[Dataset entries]
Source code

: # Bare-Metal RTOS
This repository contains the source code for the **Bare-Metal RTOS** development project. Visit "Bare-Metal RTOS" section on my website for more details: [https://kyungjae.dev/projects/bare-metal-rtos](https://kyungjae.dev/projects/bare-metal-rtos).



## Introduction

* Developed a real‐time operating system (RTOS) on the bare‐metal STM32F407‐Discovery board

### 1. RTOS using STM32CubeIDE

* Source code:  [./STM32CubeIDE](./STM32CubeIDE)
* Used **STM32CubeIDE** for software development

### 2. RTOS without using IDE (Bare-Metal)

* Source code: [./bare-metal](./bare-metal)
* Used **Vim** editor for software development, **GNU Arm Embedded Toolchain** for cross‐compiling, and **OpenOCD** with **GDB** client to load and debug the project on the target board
--
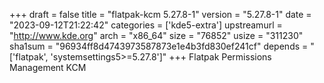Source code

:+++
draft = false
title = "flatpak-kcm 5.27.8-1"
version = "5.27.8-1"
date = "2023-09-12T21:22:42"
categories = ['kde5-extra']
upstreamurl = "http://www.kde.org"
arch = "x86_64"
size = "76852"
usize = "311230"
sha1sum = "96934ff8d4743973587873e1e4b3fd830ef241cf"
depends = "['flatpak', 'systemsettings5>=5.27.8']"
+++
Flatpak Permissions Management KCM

| Activity |
In the data above, start at the line that has "bare‐metal STM32F407‐Discovery board", stop after the line that has "the target board", and print every line in between exactly as it stands.

| Answer box |
* Developed a real‐time operating system (RTOS) on the bare‐metal STM32F407‐Discovery board

### 1. RTOS using STM32CubeIDE

* Source code:  [./STM32CubeIDE](./STM32CubeIDE)
* Used **STM32CubeIDE** for software development

### 2. RTOS without using IDE (Bare-Metal)

* Source code: [./bare-metal](./bare-metal)
* Used **Vim** editor for software development, **GNU Arm Embedded Toolchain** for cross‐compiling, and **OpenOCD** with **GDB** client to load and debug the project on the target board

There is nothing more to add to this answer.